Quoted from the article below. On the sacrifices of men and the expectations from women.
The following is a guest post by The Fatal Feminist, whom we have quoted on this blog before and who everyone should know because she has an amazing blog and she’s an amazing writer – God put even more barakah in her writing and her life, aameen. (She’s on a hiatus with blogging until August, but she needed to share the following.) I’ve learned so much from her ever since I discovered her blog, and she makes for a great companion at conferences and whatnot (and generally for a great friend)! Surely, you all recall my having had a blast last year’s AAR conference primarily because she was there with me ❤
In what follows, she discusses the details of the incident (or anecdote, rather) that inspired one of my recent blog posts, the one where I lamented our (Muslims’) selective allure towards justice and attempted to remind us all that, shockingly enough, much, if not all, of what women face in the mosques is injustice, and we need to strive to fix that.
I love the way TFF has written the piece below. It’s as if reading someone’s diary, and, despite the daunting subject, it’s very soothing to the ears. Also very entertaining at times because, as many feminists would know, humor is an important tool for pointing out things people refuse to hear otherwise. I’m still cracking up at her brother’s being identified now at his mosque as Menstrual Man (well, “Period Man,” but he prefers “Menstrual Man” instead).
All of what follows is TFF’s work.
“Feminist Ramadans, Feminist Jihads, and Unnecessary Feminist Sacrifices”
“You used to force women to pray in the back, behind a wall?

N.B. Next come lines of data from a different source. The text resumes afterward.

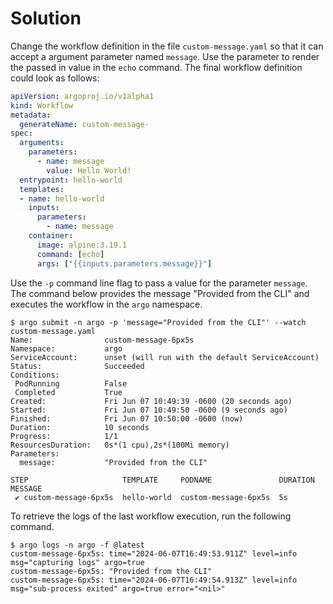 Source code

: # Solution

Change the workflow definition in the file `custom-message.yaml` so that it can accept a argument parameter named `message`. Use the parameter to render the passed in value in the `echo` command. The final workflow definition could look as follows:

```yaml
apiVersion: argoproj.io/v1alpha1
kind: Workflow
metadata:
  generateName: custom-message-
spec:
  arguments:
    parameters:
      - name: message
        value: Hello World!
  entrypoint: hello-world
  templates:
  - name: hello-world
    inputs:
      parameters:
        - name: message
    container:
      image: alpine:3.19.1
      command: [echo]
      args: ["{{inputs.parameters.message}}"]
```

Use the `-p` command line flag to pass a value for the parameter `message`. The command below provides the message "Provided from the CLI" and executes the workflow in the `argo` namespace.

```
$ argo submit -n argo -p 'message="Provided from the CLI"' --watch custom-message.yaml
Name:                custom-message-6px5s
Namespace:           argo
ServiceAccount:      unset (will run with the default ServiceAccount)
Status:              Succeeded
Conditions:
 PodRunning          False
 Completed           True
Created:             Fri Jun 07 10:49:39 -0600 (20 seconds ago)
Started:             Fri Jun 07 10:49:50 -0600 (9 seconds ago)
Finished:            Fri Jun 07 10:50:00 -0600 (now)
Duration:            10 seconds
Progress:            1/1
ResourcesDuration:   0s*(1 cpu),2s*(100Mi memory)
Parameters:
  message:           "Provided from the CLI"

STEP                     TEMPLATE     PODNAME               DURATION  MESSAGE
 ✔ custom-message-6px5s  hello-world  custom-message-6px5s  5s
```

To retrieve the logs of the last workflow execution, run the following command.

```
$ argo logs -n argo -f @latest
custom-message-6px5s: time="2024-06-07T16:49:53.911Z" level=info msg="capturing logs" argo=true
custom-message-6px5s: "Provided from the CLI"
custom-message-6px5s: time="2024-06-07T16:49:54.913Z" level=info msg="sub-process exited" argo=true error="<nil>"
``` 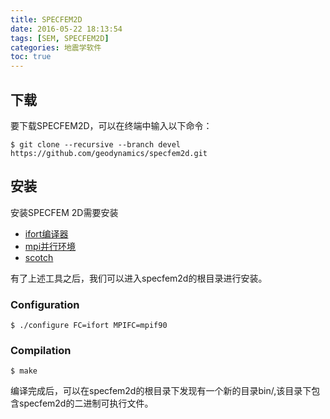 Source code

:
 ```yaml
---
title: SPECFEM2D
date: 2016-05-22 18:13:54
tags: [SEM, SPECFEM2D]
categories: 地震学软件
toc: true
---
```


## 下载

要下载SPECFEM2D，可以在终端中输入以下命令：

``` {.console}
$ git clone --recursive --branch devel https://github.com/geodynamics/specfem2d.git
```

## 安装

安装SPECFEM 2D需要安装

+ [ifort编译器](../../2013/09/intel.html)
+ [mpi并行环境](mpich-install.html)
+ [scotch](scotch.html)


有了上述工具之后，我们可以进入specfem2d的根目录进行安装。

### Configuration

``` {.console}
$ ./configure FC=ifort MPIFC=mpif90
```

### Compilation

``` {.console}
$ make
```

编译完成后，可以在specfem2d的根目录下发现有一个新的目录bin/,该目录下包含specfem2d的二进制可执行文件。
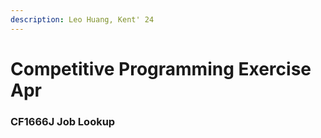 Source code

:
 ```yaml
---
description: Leo Huang, Kent' 24
---
```


# Competitive Programming Exercise Apr

### CF1666J Job Lookup

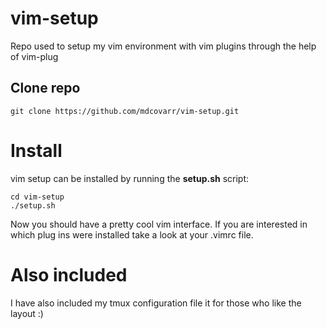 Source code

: # vim-setup
Repo used to setup my vim environment with vim plugins
through the help of vim-plug

## Clone repo
```
git clone https://github.com/mdcovarr/vim-setup.git
```

# Install
vim setup can be installed by running the **setup.sh** script:
```
cd vim-setup
./setup.sh
```

Now you should have a pretty cool vim interface. If you are interested in which
plug ins were installed take a look at your .vimrc file.


# Also included
I have also included my tmux configuration file it for those who like the layout :)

You mean like a time-out?” ―children 20 years from now, to the uncles who were on the wrong side of history, and the wrong side of Islam
My favorite masjid is so severely sex-segregated that there isn’t merely a barrier for the women; there’s an entirely separate tiny afterthought of a room. But it’s my favorite because it is in the hills, where the stars are the brightest, next to sheds with horses in them (my mother once chastised me for feeding the horses before breaking my own fast during iftar time) and in the midst of wild plants, cats, deer, rabbits, and snakes—and, according to the claims of my brothers, jinn. It is a tangled, untamed place, and my heart always quakes at the glimmering city lights far away. On Ruby Avenue, my imagination is also wild, vibrant, and irrepressible. It was where I went to Quran classes as a child and studied under the imam, but because of the segregation, I rarely attend anymore, since I’m not fond of second-class citizen treatment; though aunties constantly demand to know why, the response from my mother is always that I’m busy with class and work, which they then proceed to make clear is an unacceptable excuse.